Мне кажется, что если в первом тезисе Достоевский безусловно прав, то в том, что касается избирательной жалости (к злодею или к жертве его), он ошибается. У нас или всех жалеют (и себя в первую голову), или всех презирают (за исключением себя и себе подобных).
Что до проблемы злодея-убийцы и вынужденности его преступления, тут современнику нашему ближе, как представляется, не русский человек XIX века Достоевский, а француз века ХХ, Альбер Камю:
«Есть преступления, внушенные страстью, и преступления, продиктованные бесстрастной логикой. Чтобы различить их, уголовный кодекс пользуется удобства ради таким понятием, как “предумышленность”. Мы живем в эпоху мастерски выполненных преступных замыслов. Современные правонарушители давно уже не те наивные дети, которые, умоляя простить их, ссылались на овладевшую ими страсть. Это люди зрелого ума, и неопровержимым оправданием служит им философия, благодаря которой даже убийца оказывается в роли судьи. <...> с того часа, когда по недостатку темперамента преступник прибегает к помощи философской доктрины, с того часа, когда преступление само себя обосновывает, оно, пользуясь всевозможными силлогизмами, распространяется так же, как сама мысль. Раньше злодеяние было одиноким, словно крик, а теперь оно столь же универсально, как наука. Еще вчера преследуемое по суду, сегодня преступление стало законом». - А.Камю. Бунтующий человек // А. Камю. Бунтующий человек. Философия. Политика. Искусство. М., 1990. С. 120.

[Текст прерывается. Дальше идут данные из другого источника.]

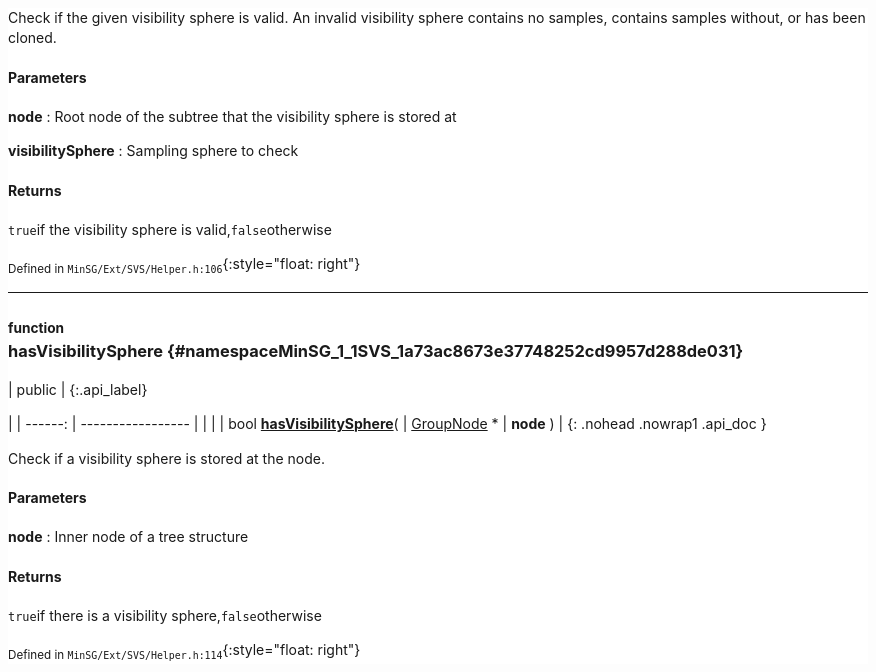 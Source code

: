 

Check if the given visibility sphere is valid. An invalid visibility sphere contains no samples, contains samples without, or has been cloned.


#### Parameters
**node**
:  Root node of the subtree that the visibility sphere is stored at



**visibilitySphere**
:  Sampling sphere to check




#### Returns
`true`if the visibility sphere is valid,`false`otherwise





<sub>Defined in `MinSG/Ext/SVS/Helper.h:106`</sub>{:style="float: right"}

-------------------------------------------------------------------

### <small>function</small><br/> hasVisibilitySphere {#namespaceMinSG_1_1SVS_1a73ac8673e37748252cd9957d288de031}

| public |
{:.api_label}

|
| ------: | ----------------- |
|  |
| bool **[hasVisibilitySphere](#namespaceMinSG_1_1SVS_1a73ac8673e37748252cd9957d288de031)**( |  [GroupNode](classMinSG_1_1GroupNode) * | **node** ) |
{: .nohead .nowrap1 .api_doc }



Check if a visibility sphere is stored at the node.


#### Parameters
**node**
:  Inner node of a tree structure




#### Returns
`true`if there is a visibility sphere,`false`otherwise





<sub>Defined in `MinSG/Ext/SVS/Helper.h:114`</sub>{:style="float: right"}
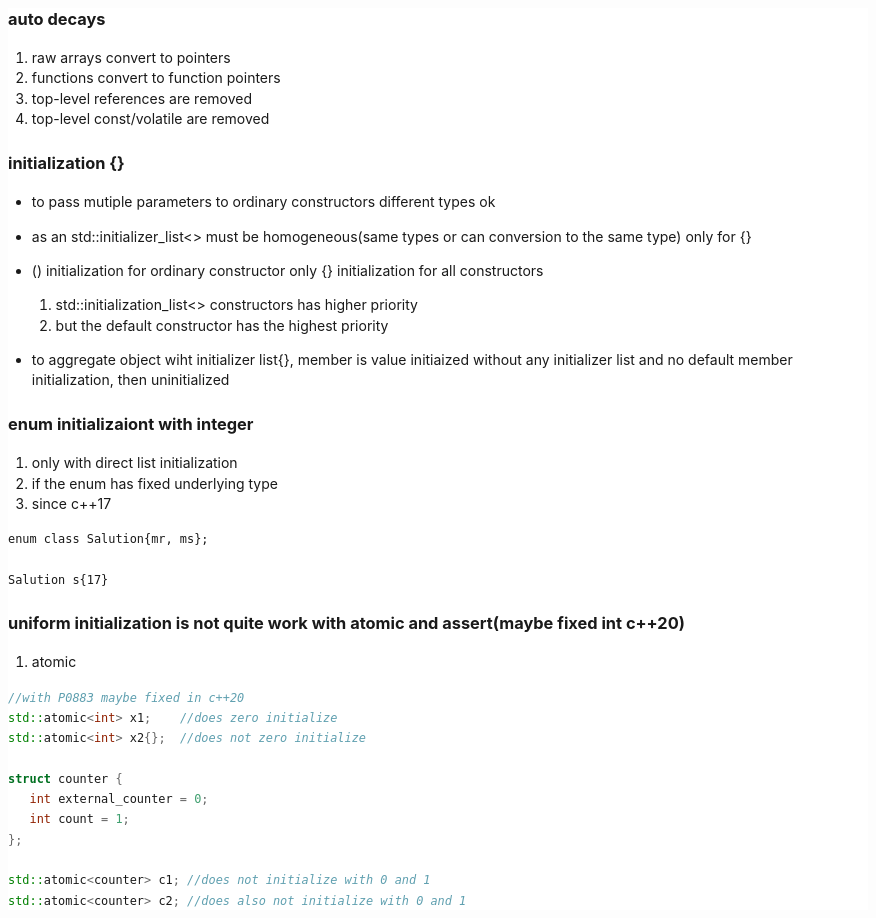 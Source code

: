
```cpp

```

### auto decays
1. raw arrays convert to pointers
2. functions convert to function pointers
3. top-level references are removed
4. top-level const/volatile are removed

### initialization {}
- to pass mutiple parameters to ordinary constructors
  different types ok

- as an std::initializer_list<>
  must be homogeneous(same types or can conversion to the same type)
  only for {}

- () initialization for ordinary constructor only
  {} initialization for all constructors
  1. std::initialization_list<> constructors has higher priority
  2. but the default constructor has the highest priority

- to aggregate object wiht initializer list{}, member is value initiaized
  without any initializer list and no default member initialization, then uninitialized


### enum initializaiont with integer
1. only with direct list initialization
2. if the enum has fixed underlying type
3. since c++17

```
enum class Salution{mr, ms};

Salution s{17}
```

### uniform initialization is not quite work with atomic and assert(maybe fixed int c++20)
1. atomic

```cpp
//with P0883 maybe fixed in c++20
std::atomic<int> x1;    //does zero initialize
std::atomic<int> x2{};  //does not zero initialize

struct counter {
   int external_counter = 0;
   int count = 1;
};

std::atomic<counter> c1; //does not initialize with 0 and 1
std::atomic<counter> c2; //does also not initialize with 0 and 1

```
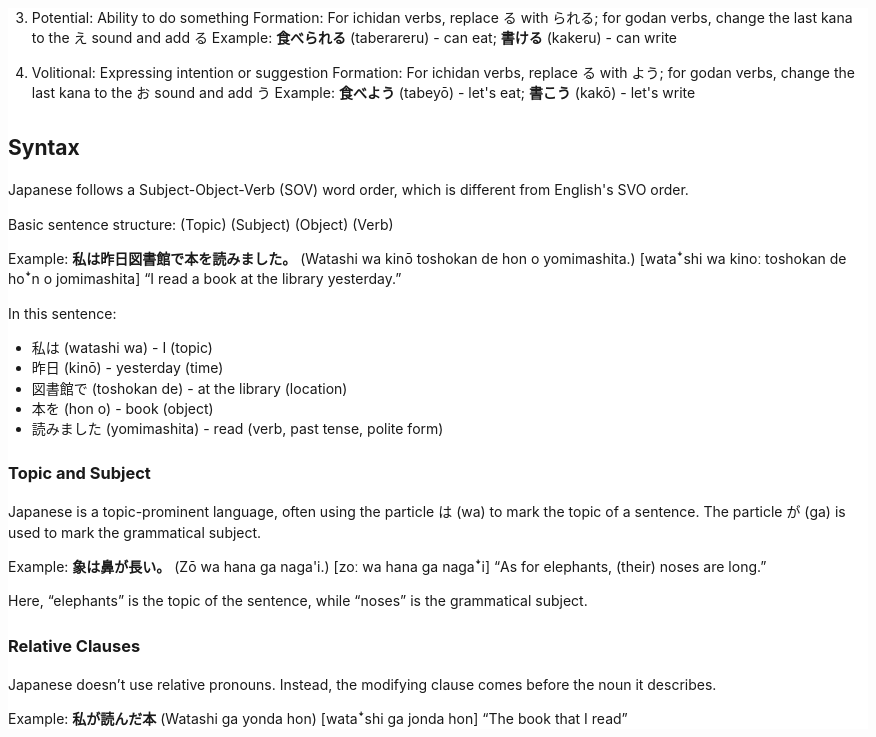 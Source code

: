3. Potential: Ability to do something
   Formation: For ichidan verbs, replace る with られる; for godan verbs, change the last kana to the え sound and add る
   Example: **食べられる** (taberareru) - can eat; **書ける** (kakeru) - can write

4. Volitional: Expressing intention or suggestion
   Formation: For ichidan verbs, replace る with よう; for godan verbs, change the last kana to the お sound and add う
   Example: **食べよう** (tabeyō) - let's eat; **書こう** (kakō) - let's write

## Syntax

Japanese follows a Subject-Object-Verb (SOV) word order, which is different from English's SVO order.

Basic sentence structure:
(Topic) (Subject) (Object) (Verb)

Example:
**私は昨日図書館で本を読みました。**
(Watashi wa kinō toshokan de hon o yomimashita.)
[wataꜜshi wa kinoː toshokan de hoꜜn o jomimashita]
“I read a book at the library yesterday.”

In this sentence:
- 私は (watashi wa) - I (topic)
- 昨日 (kinō) - yesterday (time)
- 図書館で (toshokan de) - at the library (location)
- 本を (hon o) - book (object)
- 読みました (yomimashita) - read (verb, past tense, polite form)

### Topic and Subject

Japanese is a topic-prominent language, often using the particle は (wa) to mark the topic of a sentence. The particle が (ga) is used to mark the grammatical subject.

Example:
**象は鼻が長い。**
(Zō wa hana ga naga'i.)
[zoː wa hana ga nagaꜜi]
“As for elephants, (their) noses are long.”

Here, “elephants” is the topic of the sentence, while “noses” is the grammatical subject.

### Relative Clauses

Japanese doesn’t use relative pronouns. Instead, the modifying clause comes before the noun it describes.

Example:
**私が読んだ本**
(Watashi ga yonda hon)
[wataꜜshi ga jonda hon]
“The book that I read”

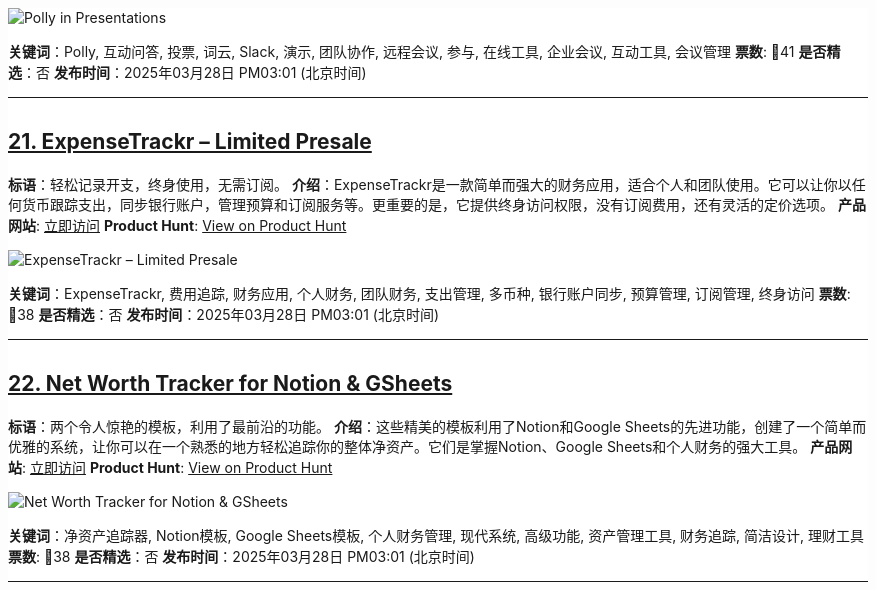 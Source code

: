 ![Polly in Presentations](https://ph-files.imgix.net/25560c10-718f-45c5-8806-0fb40f6a397a.jpeg?auto=format)

**关键词**：Polly, 互动问答, 投票, 词云, Slack, 演示, 团队协作, 远程会议, 参与, 在线工具, 企业会议, 互动工具, 会议管理
**票数**: 🔺41
**是否精选**：否
**发布时间**：2025年03月28日 PM03:01 (北京时间)

---

## [21. ExpenseTrackr – Limited Presale](https://www.producthunt.com/posts/expensetrackr-limited-presale?utm_campaign=producthunt-api&utm_medium=api-v2&utm_source=Application%3A+decohack+%28ID%3A+172745%29)
**标语**：轻松记录开支，终身使用，无需订阅。
**介绍**：ExpenseTrackr是一款简单而强大的财务应用，适合个人和团队使用。它可以让你以任何货币跟踪支出，同步银行账户，管理预算和订阅服务等。更重要的是，它提供终身访问权限，没有订阅费用，还有灵活的定价选项。
**产品网站**: [立即访问](https://www.producthunt.com/r/YDSIQVFUO3BYBG?utm_campaign=producthunt-api&utm_medium=api-v2&utm_source=Application%3A+decohack+%28ID%3A+172745%29)
**Product Hunt**: [View on Product Hunt](https://www.producthunt.com/posts/expensetrackr-limited-presale?utm_campaign=producthunt-api&utm_medium=api-v2&utm_source=Application%3A+decohack+%28ID%3A+172745%29)

![ExpenseTrackr – Limited Presale](https://ph-files.imgix.net/ba0df764-0135-4a3e-8e7e-995d3f11563a.jpeg?auto=format)

**关键词**：ExpenseTrackr, 费用追踪, 财务应用, 个人财务, 团队财务, 支出管理, 多币种, 银行账户同步, 预算管理, 订阅管理, 终身访问
**票数**: 🔺38
**是否精选**：否
**发布时间**：2025年03月28日 PM03:01 (北京时间)

---

## [22. Net Worth Tracker for Notion & GSheets](https://www.producthunt.com/posts/net-worth-tracker-for-notion-gsheets?utm_campaign=producthunt-api&utm_medium=api-v2&utm_source=Application%3A+decohack+%28ID%3A+172745%29)
**标语**：两个令人惊艳的模板，利用了最前沿的功能。
**介绍**：这些精美的模板利用了Notion和Google Sheets的先进功能，创建了一个简单而优雅的系统，让你可以在一个熟悉的地方轻松追踪你的整体净资产。它们是掌握Notion、Google Sheets和个人财务的强大工具。
**产品网站**: [立即访问](https://www.producthunt.com/r/ZNJUZG5ETWOLPS?utm_campaign=producthunt-api&utm_medium=api-v2&utm_source=Application%3A+decohack+%28ID%3A+172745%29)
**Product Hunt**: [View on Product Hunt](https://www.producthunt.com/posts/net-worth-tracker-for-notion-gsheets?utm_campaign=producthunt-api&utm_medium=api-v2&utm_source=Application%3A+decohack+%28ID%3A+172745%29)

![Net Worth Tracker for Notion & GSheets](https://ph-files.imgix.net/6969a230-7468-4d6b-a061-38596028261d.jpeg?auto=format)

**关键词**：净资产追踪器, Notion模板, Google Sheets模板, 个人财务管理, 现代系统, 高级功能, 资产管理工具, 财务追踪, 简洁设计, 理财工具
**票数**: 🔺38
**是否精选**：否
**发布时间**：2025年03月28日 PM03:01 (北京时间)

--- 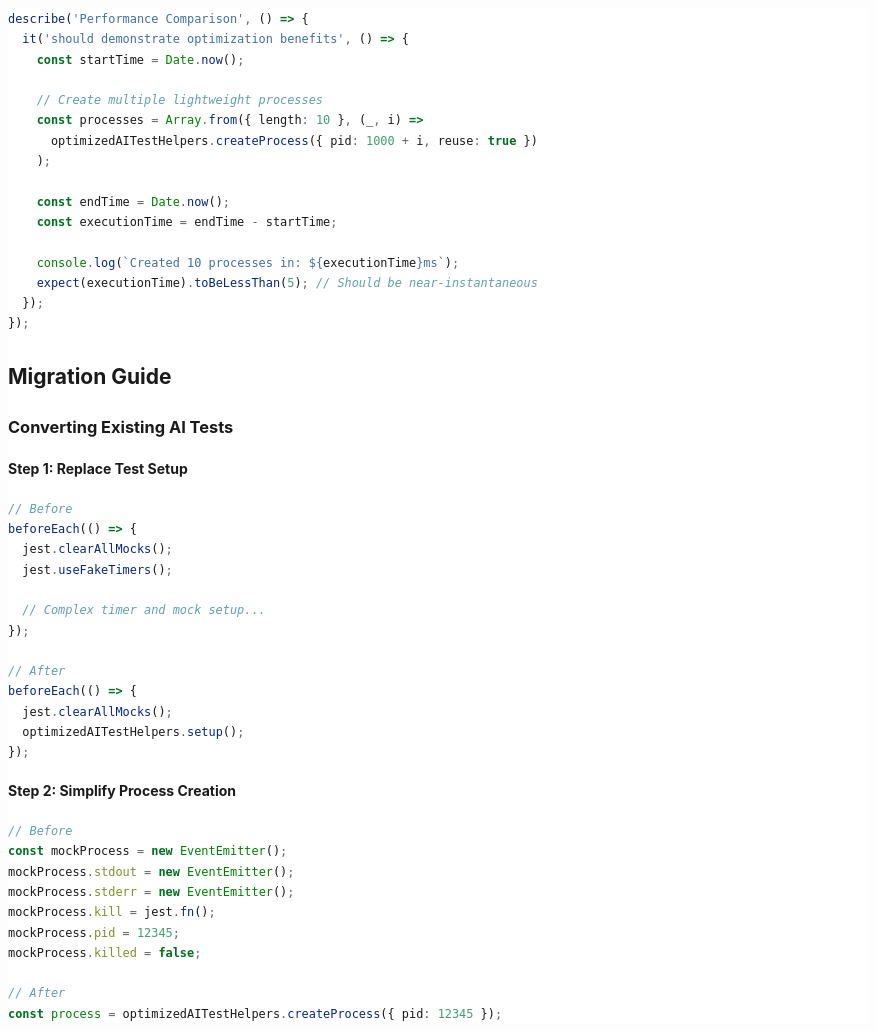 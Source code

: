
 ```typescript
describe('Performance Comparison', () => {
  it('should demonstrate optimization benefits', () => {
    const startTime = Date.now();
    
    // Create multiple lightweight processes
    const processes = Array.from({ length: 10 }, (_, i) => 
      optimizedAITestHelpers.createProcess({ pid: 1000 + i, reuse: true })
    );
    
    const endTime = Date.now();
    const executionTime = endTime - startTime;
    
    console.log(`Created 10 processes in: ${executionTime}ms`);
    expect(executionTime).toBeLessThan(5); // Should be near-instantaneous
  });
});
```

## Migration Guide

### Converting Existing AI Tests

#### Step 1: Replace Test Setup
```typescript
// Before
beforeEach(() => {
  jest.clearAllMocks();
  jest.useFakeTimers();
  
  // Complex timer and mock setup...
});

// After
beforeEach(() => {
  jest.clearAllMocks();
  optimizedAITestHelpers.setup();
});
```

#### Step 2: Simplify Process Creation
```typescript
// Before
const mockProcess = new EventEmitter();
mockProcess.stdout = new EventEmitter();
mockProcess.stderr = new EventEmitter();
mockProcess.kill = jest.fn();
mockProcess.pid = 12345;
mockProcess.killed = false;

// After
const process = optimizedAITestHelpers.createProcess({ pid: 12345 });
```

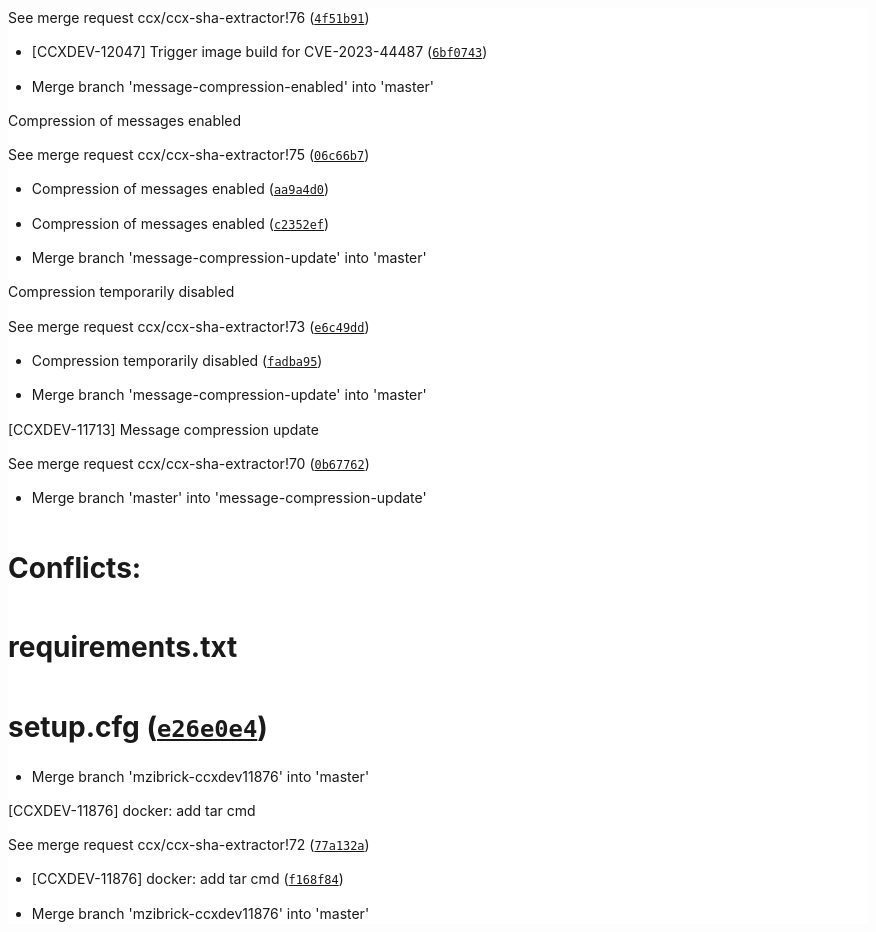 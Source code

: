 See merge request ccx/ccx-sha-extractor!76 ([`4f51b91`](https://github.com/RedHatInsights/insights-sha-extractor/commit/4f51b9125247907649f30f9cb71e6fa515bc76e6))

* [CCXDEV-12047] Trigger image build for CVE-2023-44487 ([`6bf0743`](https://github.com/RedHatInsights/insights-sha-extractor/commit/6bf0743515a7deee52d1ddbf9b2cf0c6733c79dd))

* Merge branch 'message-compression-enabled' into 'master'

Compression of messages enabled

See merge request ccx/ccx-sha-extractor!75 ([`06c66b7`](https://github.com/RedHatInsights/insights-sha-extractor/commit/06c66b7fdd545087d7b99bb842cc88a1fb1745e1))

* Compression of messages enabled ([`aa9a4d0`](https://github.com/RedHatInsights/insights-sha-extractor/commit/aa9a4d0d402481aef4863dc784943b62209f18e3))

* Compression of messages enabled ([`c2352ef`](https://github.com/RedHatInsights/insights-sha-extractor/commit/c2352eff37bf4a48449711d7fe148b8631766499))

* Merge branch 'message-compression-update' into 'master'

Compression temporarily disabled

See merge request ccx/ccx-sha-extractor!73 ([`e6c49dd`](https://github.com/RedHatInsights/insights-sha-extractor/commit/e6c49ddcd1432246a8174836df3911056f1ba505))

* Compression temporarily disabled ([`fadba95`](https://github.com/RedHatInsights/insights-sha-extractor/commit/fadba95d92c61242aab294ce14fb4cb24758a201))

* Merge branch 'message-compression-update' into 'master'

[CCXDEV-11713] Message compression update

See merge request ccx/ccx-sha-extractor!70 ([`0b67762`](https://github.com/RedHatInsights/insights-sha-extractor/commit/0b6776261ffb15386fc6b592d3220f55837e97c5))

* Merge branch 'master' into 'message-compression-update'

# Conflicts:
#   requirements.txt
#   setup.cfg ([`e26e0e4`](https://github.com/RedHatInsights/insights-sha-extractor/commit/e26e0e4c3f8d7b9374f9c7a200707b05cdd76316))

* Merge branch 'mzibrick-ccxdev11876' into 'master'

[CCXDEV-11876] docker: add tar cmd

See merge request ccx/ccx-sha-extractor!72 ([`77a132a`](https://github.com/RedHatInsights/insights-sha-extractor/commit/77a132a106e9bb1cd128328a095ae88bcb948a63))

* [CCXDEV-11876] docker: add tar cmd ([`f168f84`](https://github.com/RedHatInsights/insights-sha-extractor/commit/f168f84a1452113448af7a818f1aeb4b7d42c41e))

* Merge branch 'mzibrick-ccxdev11876' into 'master'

Если наука «любит» человечество, а она, по определению, обязана «любить», тогда не «среда» определяет и создает и выявляет злодея, но сам злодей созидает ту среду, которая есть закон и общее правило его жизни, и убийство тем самым стало не только нормой, но долгом и обязанностью всякого цивилизованного человека.
Если кто, ужаснувшись, спросит меня, где я увидел такие ужасы, чтобы иметь право подобное говорить, я укажу на страну бывших святых и бывших чудес Европу, где преступление эвтаназии обосновывается силлогизмами «гуманности», а преступление убийства животных в зоопарках, совершаемые на глазах наивной публики, обосновывается именно и только «наукой». (Не говорю уже об известных военных предприятиях Европейских и Американских человеколюбцев последнего нашего времени, обусловленных и оправдываемых «борьбой за демократию во всём мiре» и «общечеловеческими ценностями», которые и есть универсальный «закон».)
Старик Достоевский мог сколько угодно ужасаться ломовым мужичком, до смерти засекающим свою клячу, но не имел при том возможности упрекнуть дикого, ошалелого и, вероятно, совсем не умного крестьянина в следовании какой-либо из философских доктрин. И совершенно не вопрос выбора – сказать, со всей полнотою ответственности, кто из двух опаснее: дикарь из маленькой трагедии Достоевского, или просвещонный европеец, человек той или иной степени близости к власти и облечения законом, заседающий в правительственном кабинете ли, в парламенте законотворцев ли, в дирекции ли какого-нибудь зоопарка, воспитательного или медицинского учреждения.
Выбора здесь действительно нет, потому опаснее, конечно, дикарь, безоглядно берущий пример с чудесных вождей своих и учителей. Страшное грядёт наказание злодействам его. Но вот жернов на плечи надет будет, безо всякого сомнения, не младенческого развития ломовику-вознице и даже не свихнувшемуся на заумствованиях студенту-мальчишке Роде Раскольникову, «феоретику» из трущоб, плотно набитых «отбросами общества», но их учителю и судие, вальяжно пока похаживающему по улицам и площадям европейских столиц. Правда, до этого наказания дожить ещё следует.
Всем нам, дикарям и студентам, в частности и честности наших, – дожить.